Complete path integration of a field Consider a theory of two fields $\phi$ and $\chi$ admitting an action $S[\phi, \chi]$ which has both self-interations and mixed interactions. Now, suppose we were to perform the path integral over $\chi$ exactly $$Z[\phi] = \int [\mathcal{D}\chi] e^{-iS[\phi, \chi]}$$
What is then the physical interpretation of $Z[\phi]$? Can we consider $\ln Z[\phi]$ to be some action for $\phi$ field? How is this different from the action obtained by setting $\chi =0$ in the original action $S[\phi, \chi]$? How is the knowledge of $\ln Z[\phi]$ helpful?

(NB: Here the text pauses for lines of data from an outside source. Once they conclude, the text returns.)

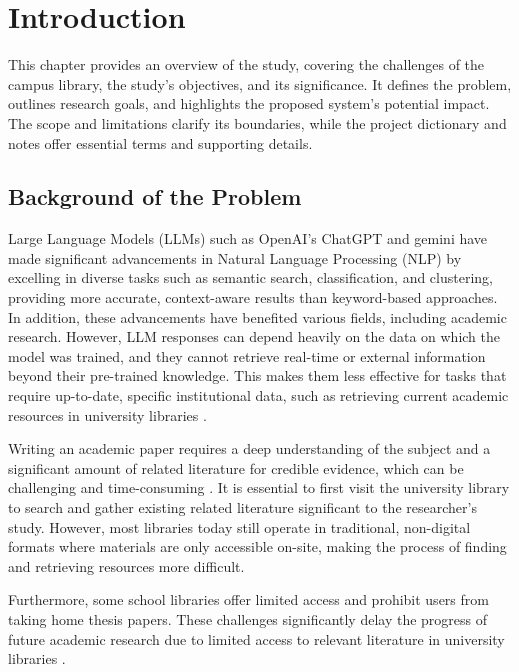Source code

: \chapter{Introduction}
\begin{refsection}

This chapter provides an overview of the study, covering the challenges of the campus library, the study’s objectives, and its significance. It defines the problem, outlines research goals, and highlights the proposed system’s potential impact. The scope and limitations clarify its boundaries, while the project dictionary and notes offer essential terms and supporting details. 

\section{Background of the Problem}

Large Language Models (LLMs) such as OpenAI's ChatGPT \cite{achiam2023gpt}  and gemini \cite{lee2025gemini} have made significant advancements in Natural Language Processing (NLP) by excelling in diverse tasks such as semantic search, classification, and clustering, providing more accurate, context-aware results than keyword-based approaches.
\cite{nijkamp2022codegen,chen2021evaluating} In addition, these advancements have benefited various fields, including academic research. However, LLM responses can depend heavily on the data on which the model was trained, and they cannot retrieve real-time or external information beyond their pre-trained knowledge. This makes them less effective for tasks that require up-to-date, specific institutional data, such as retrieving current academic resources in university libraries \cite{liu2024information}.

\bigbreak
Writing an academic paper requires a deep understanding of the subject and a significant amount of related literature for credible evidence, which can be challenging and time-consuming \cite{khalifa2024using}. It is essential to first visit the university library to search and gather existing related literature significant to the researcher’s study.  However, most libraries today still operate in traditional, non-digital formats where materials are only accessible on-site, making the process of finding and retrieving resources more difficult. 

Furthermore, some school libraries offer limited access and prohibit users from taking home thesis papers. These challenges significantly delay the progress of future academic research due to limited access to relevant literature in university libraries \cite{prajapat2022comparative}. 


\end{refsection}
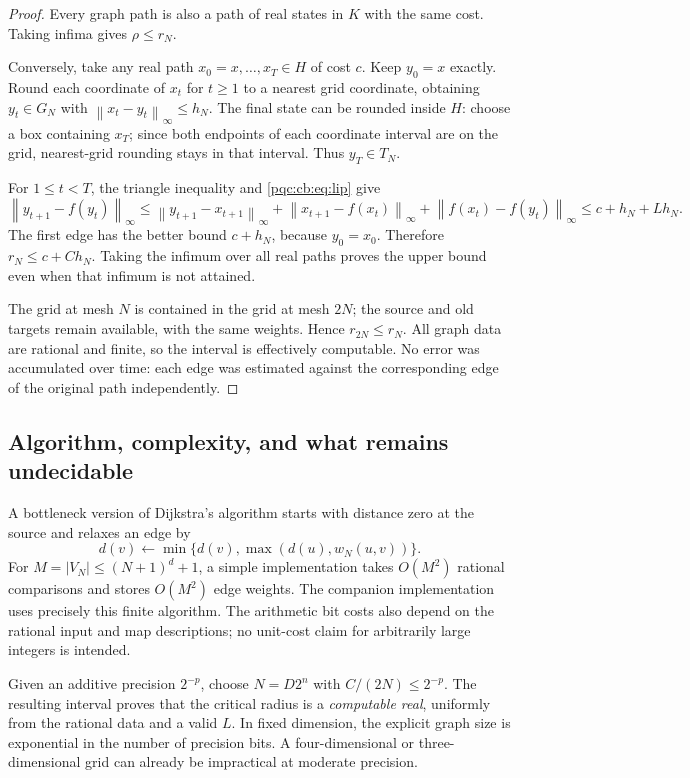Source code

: \documentclass[11pt,letterpaper]{article}
\numberwithin{equation}{section}
\theoremstyle{definition}
\theoremstyle{remark}
\newcommand{\norm}[1]{\left\lVert #1\right\rVert_{\infty}}
\begin{document}
\begin{proof}
Every graph path is also a path of real states in $K$ with the same cost.
Taking infima gives $\rho\le r_N$.

Conversely, take any real path $x_0=x,\ldots,x_T\in H$ of cost $c$.
Keep $y_0=x$ exactly.  Round each coordinate of $x_t$ for $t\ge1$ to a nearest
grid coordinate, obtaining $y_t\in G_N$ with
$\norm{x_t-y_t}\le h_N$.  The final state can be rounded inside $H$:
choose a box containing $x_T$; since both endpoints of each coordinate
interval are on the grid, nearest-grid rounding stays in that interval.
Thus $y_T\in T_N$.

For $1\le t<T$, the triangle inequality and \eqref{pqc:cb:eq:lip} give
\[
 \norm{y_{t+1}-f(y_t)}
 \le \norm{y_{t+1}-x_{t+1}}
      +\norm{x_{t+1}-f(x_t)}
      +\norm{f(x_t)-f(y_t)}
 \le c+h_N+Lh_N.
\]
The first edge has the better bound $c+h_N$, because $y_0=x_0$.
Therefore $r_N\le c+Ch_N$.  Taking the infimum over all real paths proves the
upper bound even when that infimum is not attained.

The grid at mesh $N$ is contained in the grid at mesh $2N$; the source and old
targets remain available, with the same weights.  Hence $r_{2N}\le r_N$.
All graph data are rational and finite, so the interval is effectively
computable.  No error was accumulated over time: each edge was estimated
against the corresponding edge of the original path independently.
\end{proof}

\subsection{Algorithm, complexity, and what remains undecidable}

A bottleneck version of Dijkstra's algorithm starts with distance zero at the
source and relaxes an edge by
\[
 d(v)\leftarrow\min\{d(v),\max(d(u),w_N(u,v))\}.
\]
For $M=|V_N|\le(N+1)^d+1$, a simple implementation takes $O(M^2)$ rational
comparisons and stores $O(M^2)$ edge weights.  The companion implementation
uses precisely this finite algorithm.  The arithmetic bit costs also depend
on the rational input and map descriptions; no unit-cost claim for arbitrarily
large integers is intended.

Given an additive precision $2^{-p}$, choose $N=D2^n$ with
$C/(2N)\le2^{-p}$.  The resulting interval proves that the critical radius is a
\emph{computable real}, uniformly from the rational data and a valid $L$.
In fixed dimension, the explicit graph size is exponential in the number of
precision bits.  A four-dimensional or three-dimensional grid can already
be impractical at moderate precision.
\end{document}
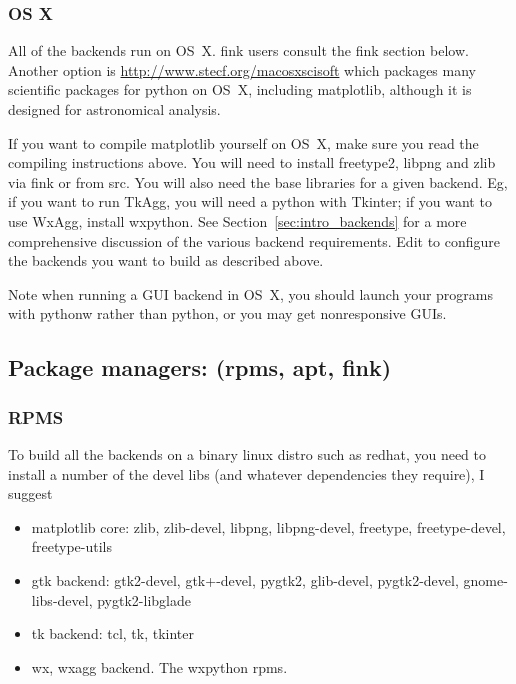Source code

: \documentclass[twoside]{book}
\begin{document}
\subsubsection{OS X}
\label{sec:osx}

All of the backends run on OS~X.  fink users consult the fink section
below.  Another option is \url{http://www.stecf.org/macosxscisoft}
which packages many scientific packages for python on OS~X, including
matplotlib, although it is designed for astronomical analysis.

If you want to compile matplotlib yourself on OS~X, make sure you read the
compiling instructions above.  You will need to install freetype2,
libpng and zlib via fink or from src.  You will also need the base
libraries for a given backend.  Eg, if you want to run TkAgg, you will
need a python with Tkinter; if you want to use WxAgg, install
wxpython.  See Section~\ref{sec:intro_backends} for a more comprehensive
discussion of the various backend requirements.  Edit 
to configure the backends you want to build as described above.

Note when running a GUI backend in OS~X, you should launch your
programs with pythonw rather than python, or you may get
nonresponsive GUIs.

\subsection{Package managers: (rpms, apt, fink)}

\subsubsection{RPMS}
\label{sec:rpms}

To build all the backends on a binary linux distro such as redhat, you
need to install a number of the devel libs (and whatever dependencies
they require), I suggest
\begin{itemize}
  
\item matplotlib core: zlib, zlib-devel, libpng, libpng-devel,
  freetype, freetype-devel, freetype-utils
  
\item gtk backend: gtk2-devel, gtk+-devel, pygtk2, glib-devel,
  pygtk2-devel, gnome-libs-devel, pygtk2-libglade

\item tk backend: tcl, tk, tkinter

\item wx, wxagg backend.  The wxpython rpms.
\end{itemize}
\end{document}
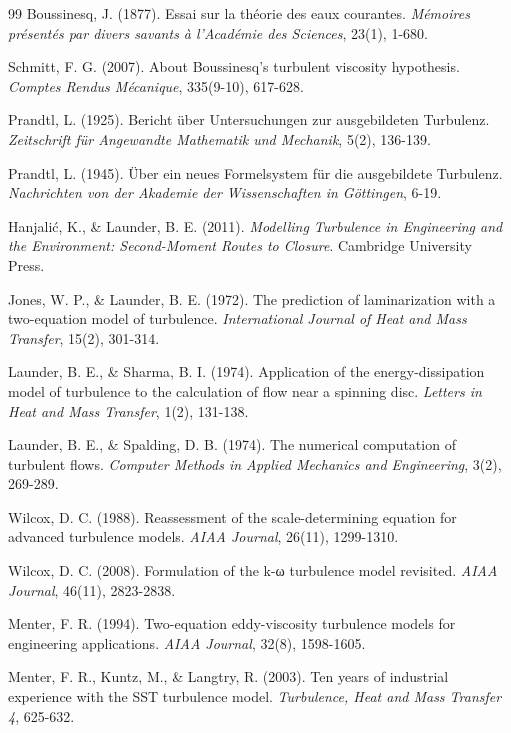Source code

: \begin{thebibliography}{99}
Boussinesq, J. (1877). Essai sur la théorie des eaux courantes. \emph{Mémoires présentés par divers savants à l'Académie des Sciences}, 23(1), 1-680.

Schmitt, F. G. (2007). About Boussinesq's turbulent viscosity hypothesis. \emph{Comptes Rendus Mécanique}, 335(9-10), 617-628.

Prandtl, L. (1925). Bericht über Untersuchungen zur ausgebildeten Turbulenz. \emph{Zeitschrift für Angewandte Mathematik und Mechanik}, 5(2), 136-139.

Prandtl, L. (1945). Über ein neues Formelsystem für die ausgebildete Turbulenz. \emph{Nachrichten von der Akademie der Wissenschaften in Göttingen}, 6-19.

Hanjalić, K., \& Launder, B. E. (2011). \emph{Modelling Turbulence in Engineering and the Environment: Second-Moment Routes to Closure}. Cambridge University Press.

Jones, W. P., \& Launder, B. E. (1972). The prediction of laminarization with a two-equation model of turbulence. \emph{International Journal of Heat and Mass Transfer}, 15(2), 301-314.

Launder, B. E., \& Sharma, B. I. (1974). Application of the energy-dissipation model of turbulence to the calculation of flow near a spinning disc. \emph{Letters in Heat and Mass Transfer}, 1(2), 131-138.

Launder, B. E., \& Spalding, D. B. (1974). The numerical computation of turbulent flows. \emph{Computer Methods in Applied Mechanics and Engineering}, 3(2), 269-289.

Wilcox, D. C. (1988). Reassessment of the scale-determining equation for advanced turbulence models. \emph{AIAA Journal}, 26(11), 1299-1310.

Wilcox, D. C. (2008). Formulation of the k-ω turbulence model revisited. \emph{AIAA Journal}, 46(11), 2823-2838.

Menter, F. R. (1994). Two-equation eddy-viscosity turbulence models for engineering applications. \emph{AIAA Journal}, 32(8), 1598-1605.

Menter, F. R., Kuntz, M., \& Langtry, R. (2003). Ten years of industrial experience with the SST turbulence model. \emph{Turbulence, Heat and Mass Transfer 4}, 625-632.


\end{thebibliography}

 A: What you are describing here is a text book example of ''integrating out fields''.
$\mathcal{Z}[\phi]$ can be considered as a partition function for $\phi$. But really $\mathcal{Z}[\phi]$ is describing a theory where the $\chi$ contributions have been included to all orders.
For example, consider the interaction term in the Lagrangian:
$$\frac{\lambda}{4} \phi^2 \chi^2.$$
This term can contribute at $\mathcal{O}(\lambda^2)$ to the $\phi$ 4-point vertex of the theory with 2 $\chi$ internal lines forming a loop. Integrating out the $\chi$ fields in the path integral would produce a genuine $\phi^4$ term (and others!) in $\mathcal{Z}[\phi]$ whose coefficient take into account all possible contributions from the previous $\chi$ fields.
Looking at the above example interaction term you can also see how this is different from setting $\chi=0$ in the action; It's not that we're erasing $\chi$ from the physics, we're repackaging the physics into a new $\mathcal{Z}[\phi]$.
For a more detailed discussion I'd highly recomment looking at David Skinner's AQFT notes, section 2.4.2 on p.27.